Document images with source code
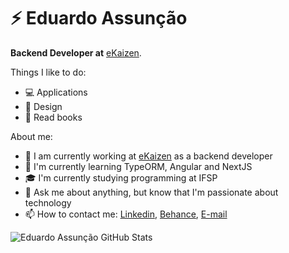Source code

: # ⚡ Eduardo Assunção

**Backend Developer at** [eKaizen](https://www.gestaokaizen.com.br/).

Things I like to do:

- 💻 Applications
- 🎨 Design
- 📕 Read books

About me:

- 💼 I am currently working at [eKaizen](https://www.gestaokaizen.com.br/) as a backend developer
- 🌱 I'm currently learning TypeORM, Angular and NextJS
- 🎓 I'm currently studying programming at IFSP
- 💬 Ask me about anything, but know that I'm passionate about technology
- 📫 How to contact me: [Linkedin](https://www.linkedin.com/in/eduassuncao/), [Behance](https://www.behance.net/edu_assuncao), [E-mail](cunhaeduardo1231@gmail.com)

![Eduardo Assunção GitHub Stats](https://github-readme-stats.vercel.app/api/top-langs/?username=cunhaedu&hide=shell&layout=compact)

## Directions for this task
Write the entries above out again exactly, omitting each image.

## Output below
Source code

: # ⚡ Eduardo Assunção

**Backend Developer at** [eKaizen](https://www.gestaokaizen.com.br/).

Things I like to do:

- 💻 Applications
- 🎨 Design
- 📕 Read books

About me:

- 💼 I am currently working at [eKaizen](https://www.gestaokaizen.com.br/) as a backend developer
- 🌱 I'm currently learning TypeORM, Angular and NextJS
- 🎓 I'm currently studying programming at IFSP
- 💬 Ask me about anything, but know that I'm passionate about technology
- 📫 How to contact me: [Linkedin](https://www.linkedin.com/in/eduassuncao/), [Behance](https://www.behance.net/edu_assuncao), [E-mail](cunhaeduardo1231@gmail.com)

![Eduardo Assunção GitHub Stats](https://github-readme-stats.vercel.app/api/top-langs/?username=cunhaedu&hide=shell&layout=compact)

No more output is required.